[Data items]
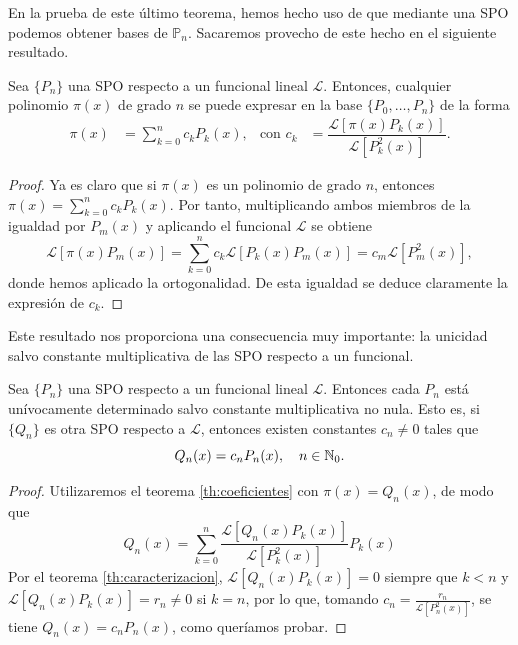 En la prueba de este último teorema, hemos hecho uso de que mediante una SPO podemos obtener bases de $\mathbb P_n$. Sacaremos provecho de este hecho en el siguiente resultado.

\begin{teorema}
    \label{th:coeficientes}
    Sea $\{P_n\}$ una SPO respecto a un funcional lineal $\mathcal{L}$. Entonces, cualquier polinomio $\pi(x)$ de grado $n$ se puede expresar en la base $\{P_0,\dots,P_n\}$ de la forma
    \begin{align*}
        \pi(x)&=\sum_{k=0}^n c_k P_k(x), & \text{con } c_k&= \dfrac{\mathcal{L}[\pi(x)P_k(x)]}{\mathcal{L}[P_k^2(x)]}. 
    \end{align*}
\end{teorema}
\begin{proof}
    Ya es claro que si $\pi(x)$ es un polinomio de grado $n$, entonces $\pi(x)=\sum_{k=0}^n c_k P_k(x)$. Por tanto, multiplicando ambos miembros de la igualdad por $P_m(x)$ y aplicando el funcional $\mathcal{L}$ se obtiene
    $$
    \mathcal{L}[\pi(x)P_m(x)]=\sum_{k=0}^n c_k \mathcal{L}[P_k(x)P_m(x)]=c_m \mathcal{L}[P_m^2(x)], 
    $$
    donde hemos aplicado la ortogonalidad. De esta igualdad se deduce claramente la expresión de $c_k$.

\end{proof}

Este resultado nos proporciona una consecuencia muy importante: la unicidad salvo constante multiplicativa de las SPO respecto a un funcional.

\begin{corolario}
    \label{cor:unicidad-salvo-cte}
    Sea $\{P_n\}$ una SPO respecto a un funcional lineal $\mathcal{L}$. Entonces cada $P_n$ está unívocamente determinado salvo constante multiplicativa no nula. Esto es, si $\{Q_n\}$ es otra SPO respecto a $\mathcal{L}$, entonces existen constantes $c_n\not=0$ tales que
    $$
    Q_n(x)=c_n P_n(x), \ \ \ n\in\N_0.
    $$
\end{corolario}
\begin{proof}
    Utilizaremos el teorema \ref{th:coeficientes} con $\pi(x)=Q_n(x)$, de modo que
    \begin{equation*}
        Q_n(x) = \sum_{k=0}^n \dfrac{\mathcal{L}[Q_n(x)P_k(x)]}{\mathcal{L}[P_k^2(x)]} P_k(x)
    \end{equation*}
    Por el teorema \ref{th:caracterizacion}, $\mathcal{L}[Q_n(x)P_k(x)]=0$ siempre que $k<n$ y $\mathcal{L}[Q_n(x)P_k(x)]=r_n\not=0$ si $k=n$, por lo que, tomando $c_n = \frac{r_n}{\mathcal{L}[P^2_n(x)]}$, se tiene $Q_n(x) = c_n P_n(x)$, como queríamos probar.
\end{proof}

● **TASK**: Compute the number of lines in the entries above that hold the word "salvo"; the answer must contain nothing else.

● **OUTPUT FOR THIS EXERCISE**: 3